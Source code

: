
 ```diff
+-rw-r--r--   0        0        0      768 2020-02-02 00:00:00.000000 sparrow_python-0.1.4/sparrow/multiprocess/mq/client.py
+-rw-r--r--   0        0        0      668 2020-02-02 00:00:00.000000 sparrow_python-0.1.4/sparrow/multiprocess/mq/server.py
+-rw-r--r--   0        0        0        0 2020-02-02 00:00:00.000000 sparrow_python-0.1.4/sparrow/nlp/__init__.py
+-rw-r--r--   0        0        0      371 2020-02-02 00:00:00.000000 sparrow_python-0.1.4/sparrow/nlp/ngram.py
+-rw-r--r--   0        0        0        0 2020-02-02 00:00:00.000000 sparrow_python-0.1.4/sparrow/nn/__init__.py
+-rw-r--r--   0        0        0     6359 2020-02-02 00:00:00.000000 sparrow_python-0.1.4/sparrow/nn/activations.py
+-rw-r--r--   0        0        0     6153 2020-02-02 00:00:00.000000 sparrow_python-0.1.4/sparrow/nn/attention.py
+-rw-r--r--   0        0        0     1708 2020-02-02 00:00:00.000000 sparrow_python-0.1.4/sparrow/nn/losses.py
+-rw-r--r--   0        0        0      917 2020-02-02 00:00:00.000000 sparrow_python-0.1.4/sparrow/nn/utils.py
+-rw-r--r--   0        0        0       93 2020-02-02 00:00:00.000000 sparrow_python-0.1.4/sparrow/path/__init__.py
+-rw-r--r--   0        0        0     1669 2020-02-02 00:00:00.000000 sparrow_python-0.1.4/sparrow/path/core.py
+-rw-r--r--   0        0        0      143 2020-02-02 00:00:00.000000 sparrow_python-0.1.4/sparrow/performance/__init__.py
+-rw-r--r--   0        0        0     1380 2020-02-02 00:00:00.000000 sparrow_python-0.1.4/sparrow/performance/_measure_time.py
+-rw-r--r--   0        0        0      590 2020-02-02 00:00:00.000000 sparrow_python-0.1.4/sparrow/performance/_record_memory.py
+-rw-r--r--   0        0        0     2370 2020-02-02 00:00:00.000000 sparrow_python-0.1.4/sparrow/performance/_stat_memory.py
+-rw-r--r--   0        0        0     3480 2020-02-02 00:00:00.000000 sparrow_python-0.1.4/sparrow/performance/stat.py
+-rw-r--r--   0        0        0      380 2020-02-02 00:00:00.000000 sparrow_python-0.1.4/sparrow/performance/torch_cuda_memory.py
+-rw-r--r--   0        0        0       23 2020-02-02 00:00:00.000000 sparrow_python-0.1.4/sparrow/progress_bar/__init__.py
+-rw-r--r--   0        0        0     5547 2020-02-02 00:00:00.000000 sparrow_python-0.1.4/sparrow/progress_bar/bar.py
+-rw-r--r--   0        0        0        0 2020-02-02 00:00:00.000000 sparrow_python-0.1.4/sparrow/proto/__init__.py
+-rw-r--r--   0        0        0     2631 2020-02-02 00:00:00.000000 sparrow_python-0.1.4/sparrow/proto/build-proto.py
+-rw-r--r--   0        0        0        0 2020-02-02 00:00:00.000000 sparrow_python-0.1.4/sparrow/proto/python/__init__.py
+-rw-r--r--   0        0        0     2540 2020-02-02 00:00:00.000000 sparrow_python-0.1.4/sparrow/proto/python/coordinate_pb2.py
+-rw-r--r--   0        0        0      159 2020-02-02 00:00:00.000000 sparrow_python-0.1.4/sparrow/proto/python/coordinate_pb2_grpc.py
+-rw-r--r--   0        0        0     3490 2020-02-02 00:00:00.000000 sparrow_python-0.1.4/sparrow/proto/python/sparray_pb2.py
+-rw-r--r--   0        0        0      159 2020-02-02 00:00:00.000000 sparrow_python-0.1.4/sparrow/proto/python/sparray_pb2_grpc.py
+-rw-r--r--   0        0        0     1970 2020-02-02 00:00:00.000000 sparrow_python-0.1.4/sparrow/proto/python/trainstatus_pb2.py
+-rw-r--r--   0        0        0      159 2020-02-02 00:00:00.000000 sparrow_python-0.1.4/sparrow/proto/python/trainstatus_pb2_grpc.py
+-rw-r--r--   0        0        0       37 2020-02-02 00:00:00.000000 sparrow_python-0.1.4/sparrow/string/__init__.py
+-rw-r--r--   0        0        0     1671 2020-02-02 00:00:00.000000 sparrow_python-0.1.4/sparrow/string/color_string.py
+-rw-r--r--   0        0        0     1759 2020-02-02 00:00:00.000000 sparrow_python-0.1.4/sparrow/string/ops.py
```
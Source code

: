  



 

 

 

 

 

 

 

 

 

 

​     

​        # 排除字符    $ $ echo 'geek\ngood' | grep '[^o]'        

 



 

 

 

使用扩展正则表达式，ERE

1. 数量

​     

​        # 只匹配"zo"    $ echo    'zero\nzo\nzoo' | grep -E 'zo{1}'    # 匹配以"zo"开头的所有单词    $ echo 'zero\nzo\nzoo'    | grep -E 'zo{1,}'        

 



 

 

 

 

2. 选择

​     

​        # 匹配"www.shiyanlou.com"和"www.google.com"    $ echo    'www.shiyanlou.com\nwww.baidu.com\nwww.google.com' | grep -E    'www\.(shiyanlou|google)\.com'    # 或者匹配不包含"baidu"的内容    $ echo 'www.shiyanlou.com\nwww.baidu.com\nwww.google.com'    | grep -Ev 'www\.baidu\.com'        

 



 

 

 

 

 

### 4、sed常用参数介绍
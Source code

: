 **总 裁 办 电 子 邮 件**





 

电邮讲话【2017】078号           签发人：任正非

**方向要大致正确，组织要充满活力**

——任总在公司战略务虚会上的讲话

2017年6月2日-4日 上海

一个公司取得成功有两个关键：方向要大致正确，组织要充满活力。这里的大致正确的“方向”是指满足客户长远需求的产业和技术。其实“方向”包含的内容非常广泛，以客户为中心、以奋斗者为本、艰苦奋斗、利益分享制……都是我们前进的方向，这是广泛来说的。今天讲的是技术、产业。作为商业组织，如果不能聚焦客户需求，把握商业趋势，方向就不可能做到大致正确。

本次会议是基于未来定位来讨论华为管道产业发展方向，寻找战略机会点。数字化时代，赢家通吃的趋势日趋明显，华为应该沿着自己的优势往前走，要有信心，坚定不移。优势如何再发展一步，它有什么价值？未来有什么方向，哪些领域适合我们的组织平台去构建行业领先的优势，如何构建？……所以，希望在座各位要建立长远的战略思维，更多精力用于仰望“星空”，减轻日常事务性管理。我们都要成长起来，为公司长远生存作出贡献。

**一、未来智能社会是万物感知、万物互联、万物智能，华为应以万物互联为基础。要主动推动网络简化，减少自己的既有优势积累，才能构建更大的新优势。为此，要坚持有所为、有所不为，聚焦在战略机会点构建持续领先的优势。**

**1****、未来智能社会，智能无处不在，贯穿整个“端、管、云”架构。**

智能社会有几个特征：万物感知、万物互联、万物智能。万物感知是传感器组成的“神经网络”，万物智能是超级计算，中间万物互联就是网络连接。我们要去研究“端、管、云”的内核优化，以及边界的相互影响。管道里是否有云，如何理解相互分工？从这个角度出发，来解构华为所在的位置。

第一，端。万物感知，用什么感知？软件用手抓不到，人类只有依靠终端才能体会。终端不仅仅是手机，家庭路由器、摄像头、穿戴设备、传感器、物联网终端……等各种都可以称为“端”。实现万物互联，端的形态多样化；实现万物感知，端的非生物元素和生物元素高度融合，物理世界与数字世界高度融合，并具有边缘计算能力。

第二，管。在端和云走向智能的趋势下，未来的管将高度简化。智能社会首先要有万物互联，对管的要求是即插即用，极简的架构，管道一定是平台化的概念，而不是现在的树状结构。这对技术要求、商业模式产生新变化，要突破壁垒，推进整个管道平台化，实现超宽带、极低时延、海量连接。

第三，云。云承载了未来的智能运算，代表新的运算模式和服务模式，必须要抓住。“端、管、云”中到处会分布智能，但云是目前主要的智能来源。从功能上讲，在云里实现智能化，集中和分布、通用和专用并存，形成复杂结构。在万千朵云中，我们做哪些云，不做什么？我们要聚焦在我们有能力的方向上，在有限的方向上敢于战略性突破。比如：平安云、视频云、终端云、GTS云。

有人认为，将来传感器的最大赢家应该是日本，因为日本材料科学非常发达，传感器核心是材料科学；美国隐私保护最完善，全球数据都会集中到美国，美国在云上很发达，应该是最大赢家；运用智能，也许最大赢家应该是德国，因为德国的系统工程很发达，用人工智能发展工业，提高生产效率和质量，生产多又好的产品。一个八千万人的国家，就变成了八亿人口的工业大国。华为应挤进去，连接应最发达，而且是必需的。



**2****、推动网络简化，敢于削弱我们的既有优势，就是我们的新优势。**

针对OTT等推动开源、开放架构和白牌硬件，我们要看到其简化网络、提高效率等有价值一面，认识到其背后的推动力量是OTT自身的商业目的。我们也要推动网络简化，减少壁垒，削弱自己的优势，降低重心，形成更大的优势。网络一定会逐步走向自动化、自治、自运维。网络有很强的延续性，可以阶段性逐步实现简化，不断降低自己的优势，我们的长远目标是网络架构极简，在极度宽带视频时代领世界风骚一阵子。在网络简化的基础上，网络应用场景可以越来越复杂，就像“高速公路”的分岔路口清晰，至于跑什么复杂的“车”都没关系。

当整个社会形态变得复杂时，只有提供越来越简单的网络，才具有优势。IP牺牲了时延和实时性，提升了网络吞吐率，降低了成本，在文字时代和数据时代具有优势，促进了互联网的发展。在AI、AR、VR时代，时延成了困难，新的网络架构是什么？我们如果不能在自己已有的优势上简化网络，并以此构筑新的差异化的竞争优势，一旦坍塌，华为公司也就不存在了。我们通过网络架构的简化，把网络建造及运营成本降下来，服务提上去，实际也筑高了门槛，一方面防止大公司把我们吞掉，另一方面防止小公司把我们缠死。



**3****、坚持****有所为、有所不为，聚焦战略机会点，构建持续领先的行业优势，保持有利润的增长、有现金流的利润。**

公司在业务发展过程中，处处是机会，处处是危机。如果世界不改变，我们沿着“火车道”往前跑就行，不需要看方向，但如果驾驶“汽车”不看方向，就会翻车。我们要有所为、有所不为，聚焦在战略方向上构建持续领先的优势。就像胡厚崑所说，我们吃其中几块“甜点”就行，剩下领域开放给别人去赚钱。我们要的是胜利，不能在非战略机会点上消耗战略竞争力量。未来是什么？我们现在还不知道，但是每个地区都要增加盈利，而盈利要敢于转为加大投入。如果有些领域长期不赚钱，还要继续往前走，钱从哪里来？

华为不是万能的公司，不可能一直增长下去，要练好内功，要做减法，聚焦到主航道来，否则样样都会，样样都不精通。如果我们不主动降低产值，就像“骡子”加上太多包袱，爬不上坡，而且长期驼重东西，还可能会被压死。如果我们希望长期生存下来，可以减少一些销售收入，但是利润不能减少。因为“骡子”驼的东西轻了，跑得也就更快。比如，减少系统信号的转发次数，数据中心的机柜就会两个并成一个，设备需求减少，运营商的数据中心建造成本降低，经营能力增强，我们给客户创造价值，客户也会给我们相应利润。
══════════════════════════════
* **Work task**
Collect from the data above every line that includes "path".

* **Task answer**
+-rw-r--r--   0        0        0       93 2020-02-02 00:00:00.000000 sparrow_python-0.1.4/sparrow/path/__init__.py
+-rw-r--r--   0        0        0     1669 2020-02-02 00:00:00.000000 sparrow_python-0.1.4/sparrow/path/core.py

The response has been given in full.